Fare il gioralista continua ad essere un mestiere molto pericoloso. Sono 79 uccisi e 251 incarcerati, infatti, i giornalisti nel mondo nel 2018. Secondo le stime pubblicate dal “International press institute“, oltre alle uccisioni per rappresagglia, i giornalisti sono morti anche nei combattimenti o fuoco incrociato o per causa di altri incarichi pericolosi.
Il rapporto dell’International press institute include l’uccisione del giornalista del Washington Post Jamal Khashoggi, nativo dell’Arabia Saudita, morto il 2 ottobre all’interno del consolato saudita a Istambul e poi nominato “Persona dell’anno“ dal settimanale Time assieme agli altri giornalisti in pericolo.

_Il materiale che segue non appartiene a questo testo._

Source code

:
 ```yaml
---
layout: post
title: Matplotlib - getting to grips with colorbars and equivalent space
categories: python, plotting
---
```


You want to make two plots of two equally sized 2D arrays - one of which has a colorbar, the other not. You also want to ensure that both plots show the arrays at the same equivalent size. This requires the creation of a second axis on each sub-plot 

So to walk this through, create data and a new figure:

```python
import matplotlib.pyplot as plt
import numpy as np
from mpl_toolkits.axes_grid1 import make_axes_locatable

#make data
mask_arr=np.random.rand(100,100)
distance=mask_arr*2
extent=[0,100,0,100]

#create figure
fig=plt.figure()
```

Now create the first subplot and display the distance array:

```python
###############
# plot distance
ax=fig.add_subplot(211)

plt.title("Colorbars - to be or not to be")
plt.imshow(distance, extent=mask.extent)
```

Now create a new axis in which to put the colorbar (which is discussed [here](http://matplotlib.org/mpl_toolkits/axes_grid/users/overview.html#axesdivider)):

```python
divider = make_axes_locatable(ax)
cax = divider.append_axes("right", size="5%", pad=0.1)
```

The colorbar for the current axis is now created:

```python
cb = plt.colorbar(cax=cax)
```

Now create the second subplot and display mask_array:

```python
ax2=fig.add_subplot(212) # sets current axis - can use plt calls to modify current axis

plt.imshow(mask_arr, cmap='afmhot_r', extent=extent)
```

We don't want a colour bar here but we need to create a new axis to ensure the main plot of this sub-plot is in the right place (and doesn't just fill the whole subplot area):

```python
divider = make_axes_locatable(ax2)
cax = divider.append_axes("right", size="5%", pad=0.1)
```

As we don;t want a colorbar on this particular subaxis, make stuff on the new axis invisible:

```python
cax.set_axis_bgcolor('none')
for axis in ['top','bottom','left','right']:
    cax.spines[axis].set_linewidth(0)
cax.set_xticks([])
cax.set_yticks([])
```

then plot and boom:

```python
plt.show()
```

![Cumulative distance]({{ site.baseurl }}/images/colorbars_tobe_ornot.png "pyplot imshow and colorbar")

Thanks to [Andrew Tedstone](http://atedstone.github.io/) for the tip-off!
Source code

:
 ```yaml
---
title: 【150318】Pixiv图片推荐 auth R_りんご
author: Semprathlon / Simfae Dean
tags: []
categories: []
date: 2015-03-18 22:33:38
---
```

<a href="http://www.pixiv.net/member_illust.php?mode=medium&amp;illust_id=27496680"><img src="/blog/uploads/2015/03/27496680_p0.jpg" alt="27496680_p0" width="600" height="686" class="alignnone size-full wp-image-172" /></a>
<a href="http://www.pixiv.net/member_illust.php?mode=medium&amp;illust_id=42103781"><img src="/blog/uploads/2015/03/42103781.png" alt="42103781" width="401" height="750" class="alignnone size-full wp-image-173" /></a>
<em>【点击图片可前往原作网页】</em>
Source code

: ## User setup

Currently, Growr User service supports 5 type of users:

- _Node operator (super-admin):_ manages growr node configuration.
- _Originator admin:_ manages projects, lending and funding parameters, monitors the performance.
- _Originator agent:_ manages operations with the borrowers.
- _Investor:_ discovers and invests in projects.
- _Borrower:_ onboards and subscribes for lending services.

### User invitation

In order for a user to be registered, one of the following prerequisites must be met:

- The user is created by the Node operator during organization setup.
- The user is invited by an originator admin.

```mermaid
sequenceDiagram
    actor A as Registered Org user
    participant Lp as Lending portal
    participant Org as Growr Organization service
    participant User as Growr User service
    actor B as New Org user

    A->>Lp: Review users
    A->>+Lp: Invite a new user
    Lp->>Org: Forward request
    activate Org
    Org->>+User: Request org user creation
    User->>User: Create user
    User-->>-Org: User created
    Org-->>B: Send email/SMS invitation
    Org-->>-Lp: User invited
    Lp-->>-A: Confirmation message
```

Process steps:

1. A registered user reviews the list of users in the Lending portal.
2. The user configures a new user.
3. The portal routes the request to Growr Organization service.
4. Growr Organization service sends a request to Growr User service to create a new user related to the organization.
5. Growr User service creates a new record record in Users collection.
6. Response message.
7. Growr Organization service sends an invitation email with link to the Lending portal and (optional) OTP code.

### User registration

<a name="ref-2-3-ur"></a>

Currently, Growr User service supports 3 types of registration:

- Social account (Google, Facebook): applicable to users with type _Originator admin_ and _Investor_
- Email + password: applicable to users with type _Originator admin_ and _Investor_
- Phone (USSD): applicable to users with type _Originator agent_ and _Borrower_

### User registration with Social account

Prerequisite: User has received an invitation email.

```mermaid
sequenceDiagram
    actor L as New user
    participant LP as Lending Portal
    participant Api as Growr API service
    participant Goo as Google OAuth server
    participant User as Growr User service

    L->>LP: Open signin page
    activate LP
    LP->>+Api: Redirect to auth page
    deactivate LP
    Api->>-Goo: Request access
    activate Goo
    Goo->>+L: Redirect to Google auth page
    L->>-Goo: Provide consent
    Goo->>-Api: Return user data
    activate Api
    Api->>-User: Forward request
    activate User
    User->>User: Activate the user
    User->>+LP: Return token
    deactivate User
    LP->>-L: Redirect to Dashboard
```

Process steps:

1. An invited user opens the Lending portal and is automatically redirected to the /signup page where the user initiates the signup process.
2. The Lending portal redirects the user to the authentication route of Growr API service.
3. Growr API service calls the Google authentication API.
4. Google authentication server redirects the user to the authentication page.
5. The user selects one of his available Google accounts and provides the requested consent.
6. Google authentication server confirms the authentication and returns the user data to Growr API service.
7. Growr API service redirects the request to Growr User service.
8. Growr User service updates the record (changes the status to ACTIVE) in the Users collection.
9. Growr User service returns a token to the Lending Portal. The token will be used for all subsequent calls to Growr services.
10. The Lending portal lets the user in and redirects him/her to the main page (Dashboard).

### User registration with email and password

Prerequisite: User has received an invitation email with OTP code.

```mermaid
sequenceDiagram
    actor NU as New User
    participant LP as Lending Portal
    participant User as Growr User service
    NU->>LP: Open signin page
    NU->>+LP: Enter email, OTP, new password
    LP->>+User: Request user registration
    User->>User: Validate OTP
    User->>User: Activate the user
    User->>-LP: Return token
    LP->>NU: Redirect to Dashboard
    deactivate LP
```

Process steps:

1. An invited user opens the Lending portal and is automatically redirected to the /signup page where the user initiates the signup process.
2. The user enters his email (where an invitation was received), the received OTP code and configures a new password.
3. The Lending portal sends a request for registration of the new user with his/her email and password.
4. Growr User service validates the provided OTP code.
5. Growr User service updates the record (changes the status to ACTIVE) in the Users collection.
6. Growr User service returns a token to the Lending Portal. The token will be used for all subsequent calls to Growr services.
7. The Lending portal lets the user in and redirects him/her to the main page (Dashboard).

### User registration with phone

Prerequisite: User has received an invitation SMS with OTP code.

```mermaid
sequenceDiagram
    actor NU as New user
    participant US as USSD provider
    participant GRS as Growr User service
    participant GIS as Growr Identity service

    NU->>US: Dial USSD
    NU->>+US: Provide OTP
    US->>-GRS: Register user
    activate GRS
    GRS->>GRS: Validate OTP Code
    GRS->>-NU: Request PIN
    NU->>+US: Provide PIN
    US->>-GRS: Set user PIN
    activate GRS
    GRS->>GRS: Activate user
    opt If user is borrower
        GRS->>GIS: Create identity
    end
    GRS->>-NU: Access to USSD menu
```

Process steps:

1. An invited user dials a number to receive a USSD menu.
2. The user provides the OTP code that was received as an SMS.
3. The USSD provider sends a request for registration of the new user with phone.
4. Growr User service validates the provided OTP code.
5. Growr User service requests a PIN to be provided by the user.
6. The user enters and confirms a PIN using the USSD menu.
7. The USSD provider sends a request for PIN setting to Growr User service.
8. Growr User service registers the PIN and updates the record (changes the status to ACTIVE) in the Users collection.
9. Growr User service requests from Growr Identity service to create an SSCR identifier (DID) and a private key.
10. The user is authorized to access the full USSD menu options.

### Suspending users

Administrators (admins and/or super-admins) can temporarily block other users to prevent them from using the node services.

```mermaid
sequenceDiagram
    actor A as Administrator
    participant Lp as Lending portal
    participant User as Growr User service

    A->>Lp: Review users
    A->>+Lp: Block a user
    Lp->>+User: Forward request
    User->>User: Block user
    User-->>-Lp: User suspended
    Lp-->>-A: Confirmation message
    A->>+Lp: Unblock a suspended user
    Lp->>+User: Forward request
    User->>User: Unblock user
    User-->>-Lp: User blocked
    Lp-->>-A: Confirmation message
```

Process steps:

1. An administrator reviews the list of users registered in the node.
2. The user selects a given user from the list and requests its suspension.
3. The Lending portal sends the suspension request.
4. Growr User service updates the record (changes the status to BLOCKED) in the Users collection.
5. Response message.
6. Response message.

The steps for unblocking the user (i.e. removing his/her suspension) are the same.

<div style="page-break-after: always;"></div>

Il paese in cui ci sono più morti nel 2018 è stato l’Afghanistan, dove 13 giornalistii sono stati uccisi, alcuni in attacchi di attentatori suicidi e rivendicati dal gruppo militante dello Stato islâmico. I giornalisti del canale televisivo Afghano Tolo news, canale televisivo afgano, e il reporter Samim Faramarz e cameram Ramiz Ahmadi, sono stati uccisi il 5 settembre dell’anno scorso mentre coprivano un servizio riguardante un’esplosione. Al secondo posto, nella tragica classifica dei paesi più pericolosi per i lavoratori dell’informazione è la Siria con 11 morti, dopo viene il Messico con 9, l’India con 6 e alla fine con 4 morti vengono gli Stati uniti.

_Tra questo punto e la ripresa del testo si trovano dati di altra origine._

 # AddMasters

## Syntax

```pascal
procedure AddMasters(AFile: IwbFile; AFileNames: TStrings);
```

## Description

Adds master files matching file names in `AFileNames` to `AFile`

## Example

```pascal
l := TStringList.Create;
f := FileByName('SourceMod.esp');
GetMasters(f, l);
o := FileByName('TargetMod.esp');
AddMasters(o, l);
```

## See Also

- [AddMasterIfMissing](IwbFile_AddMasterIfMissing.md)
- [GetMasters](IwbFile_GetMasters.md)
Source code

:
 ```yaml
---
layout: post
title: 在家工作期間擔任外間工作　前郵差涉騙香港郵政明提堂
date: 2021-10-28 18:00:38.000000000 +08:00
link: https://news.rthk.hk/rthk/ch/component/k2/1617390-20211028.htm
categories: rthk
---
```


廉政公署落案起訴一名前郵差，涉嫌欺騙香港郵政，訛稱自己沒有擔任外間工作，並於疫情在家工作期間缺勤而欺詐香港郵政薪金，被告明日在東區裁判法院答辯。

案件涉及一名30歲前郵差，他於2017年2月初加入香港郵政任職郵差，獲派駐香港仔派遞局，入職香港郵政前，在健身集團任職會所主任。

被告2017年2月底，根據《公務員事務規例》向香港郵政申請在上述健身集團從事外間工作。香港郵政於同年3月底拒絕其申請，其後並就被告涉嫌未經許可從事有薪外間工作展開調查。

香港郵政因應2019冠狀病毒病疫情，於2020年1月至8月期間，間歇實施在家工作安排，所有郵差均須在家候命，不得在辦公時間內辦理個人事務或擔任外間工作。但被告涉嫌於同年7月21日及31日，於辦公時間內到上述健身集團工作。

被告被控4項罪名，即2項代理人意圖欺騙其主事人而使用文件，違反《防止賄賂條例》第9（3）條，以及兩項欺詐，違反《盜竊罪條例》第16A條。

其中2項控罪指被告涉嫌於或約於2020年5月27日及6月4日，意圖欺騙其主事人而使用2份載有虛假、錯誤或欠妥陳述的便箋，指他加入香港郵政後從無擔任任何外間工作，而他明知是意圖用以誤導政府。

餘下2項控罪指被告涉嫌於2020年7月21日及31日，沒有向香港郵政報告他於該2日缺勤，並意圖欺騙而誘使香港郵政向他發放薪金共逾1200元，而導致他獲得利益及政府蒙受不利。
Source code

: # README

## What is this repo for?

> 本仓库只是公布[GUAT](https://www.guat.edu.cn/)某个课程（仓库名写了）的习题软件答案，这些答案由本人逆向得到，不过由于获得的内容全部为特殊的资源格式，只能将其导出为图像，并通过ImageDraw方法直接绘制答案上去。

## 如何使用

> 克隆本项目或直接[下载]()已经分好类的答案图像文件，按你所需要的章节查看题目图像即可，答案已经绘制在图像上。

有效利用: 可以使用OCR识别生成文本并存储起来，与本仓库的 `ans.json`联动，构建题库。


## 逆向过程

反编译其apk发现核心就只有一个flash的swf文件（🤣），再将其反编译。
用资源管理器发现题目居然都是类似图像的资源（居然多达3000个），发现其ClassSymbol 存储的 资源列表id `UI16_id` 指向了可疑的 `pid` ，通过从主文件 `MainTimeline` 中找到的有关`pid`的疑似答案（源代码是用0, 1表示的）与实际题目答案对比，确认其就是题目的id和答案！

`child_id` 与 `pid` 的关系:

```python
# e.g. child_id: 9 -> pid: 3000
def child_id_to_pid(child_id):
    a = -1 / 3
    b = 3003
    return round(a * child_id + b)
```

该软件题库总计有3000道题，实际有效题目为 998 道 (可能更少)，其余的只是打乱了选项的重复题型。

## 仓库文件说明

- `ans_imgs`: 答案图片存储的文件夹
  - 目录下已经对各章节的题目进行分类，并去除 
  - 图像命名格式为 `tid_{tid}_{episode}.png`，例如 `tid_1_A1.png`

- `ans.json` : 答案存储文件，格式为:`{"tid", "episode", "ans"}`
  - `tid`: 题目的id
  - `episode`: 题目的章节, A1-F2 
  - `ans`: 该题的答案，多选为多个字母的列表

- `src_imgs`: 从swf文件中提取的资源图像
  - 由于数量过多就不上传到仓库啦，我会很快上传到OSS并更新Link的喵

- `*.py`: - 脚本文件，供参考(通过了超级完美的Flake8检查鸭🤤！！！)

E le porte del carcere per chi lavora per informare
Ma i rischi per chi fa questa professione vengono anche prima della vita. Secondo il Committee to protect journalists, nel 2018 sono stati messi in carcere 251 giornalisti. Secondo i dati, tra i principali motivi di accusa, per il 70% ci sono questioni di natura politica, o legate alla difesa dei diritti umano. Cina, Egitto e Arabia Saudita sono i paesi in cui sono stati incarcerati più giornalisti rispetto all’anno precedente, mentre la Turchia resta la nazione con il maggior numero di arrestati.